Supplied material START

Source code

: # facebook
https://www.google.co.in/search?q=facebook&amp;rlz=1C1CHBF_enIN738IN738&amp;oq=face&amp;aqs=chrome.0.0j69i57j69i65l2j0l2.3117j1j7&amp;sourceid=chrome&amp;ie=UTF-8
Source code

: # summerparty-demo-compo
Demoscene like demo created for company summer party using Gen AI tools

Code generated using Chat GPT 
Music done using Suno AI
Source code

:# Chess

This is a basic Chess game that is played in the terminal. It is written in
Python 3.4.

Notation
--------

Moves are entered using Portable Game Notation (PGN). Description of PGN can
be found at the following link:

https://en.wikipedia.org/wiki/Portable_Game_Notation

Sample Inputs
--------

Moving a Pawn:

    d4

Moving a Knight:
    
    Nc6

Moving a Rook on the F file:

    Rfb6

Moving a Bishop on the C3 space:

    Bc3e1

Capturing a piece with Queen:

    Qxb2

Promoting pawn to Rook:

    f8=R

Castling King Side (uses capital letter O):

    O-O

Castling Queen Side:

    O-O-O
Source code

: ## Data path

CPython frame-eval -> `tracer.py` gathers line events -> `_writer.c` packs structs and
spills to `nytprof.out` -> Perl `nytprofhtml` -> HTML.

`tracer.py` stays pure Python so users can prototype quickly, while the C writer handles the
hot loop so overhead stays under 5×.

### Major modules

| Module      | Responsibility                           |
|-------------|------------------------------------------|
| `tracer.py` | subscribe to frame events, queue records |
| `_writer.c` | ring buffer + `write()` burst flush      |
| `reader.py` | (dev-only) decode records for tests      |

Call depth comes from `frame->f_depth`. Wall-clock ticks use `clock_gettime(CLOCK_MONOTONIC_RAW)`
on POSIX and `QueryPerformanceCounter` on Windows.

Supplied material END

Work to complete:
In your reply, restate every entry exactly.

Expected answer:
Source code

: # facebook
https://www.google.co.in/search?q=facebook&amp;rlz=1C1CHBF_enIN738IN738&amp;oq=face&amp;aqs=chrome.0.0j69i57j69i65l2j0l2.3117j1j7&amp;sourceid=chrome&amp;ie=UTF-8
Source code

: # summerparty-demo-compo
Demoscene like demo created for company summer party using Gen AI tools

Code generated using Chat GPT 
Music done using Suno AI
Source code

:# Chess

This is a basic Chess game that is played in the terminal. It is written in
Python 3.4.

Notation
--------

Moves are entered using Portable Game Notation (PGN). Description of PGN can
be found at the following link:

https://en.wikipedia.org/wiki/Portable_Game_Notation

Sample Inputs
--------

Moving a Pawn:

    d4

Moving a Knight:
    
    Nc6

Moving a Rook on the F file:

    Rfb6

Moving a Bishop on the C3 space:

    Bc3e1

Capturing a piece with Queen:

    Qxb2

Promoting pawn to Rook:

    f8=R

Castling King Side (uses capital letter O):

    O-O

Castling Queen Side:

    O-O-O
Source code

: ## Data path

CPython frame-eval -> `tracer.py` gathers line events -> `_writer.c` packs structs and
spills to `nytprof.out` -> Perl `nytprofhtml` -> HTML.

`tracer.py` stays pure Python so users can prototype quickly, while the C writer handles the
hot loop so overhead stays under 5×.

### Major modules

| Module      | Responsibility                           |
|-------------|------------------------------------------|
| `tracer.py` | subscribe to frame events, queue records |
| `_writer.c` | ring buffer + `write()` burst flush      |
| `reader.py` | (dev-only) decode records for tests      |

Call depth comes from `frame->f_depth`. Wall-clock ticks use `clock_gettime(CLOCK_MONOTONIC_RAW)`
on POSIX and `QueryPerformanceCounter` on Windows.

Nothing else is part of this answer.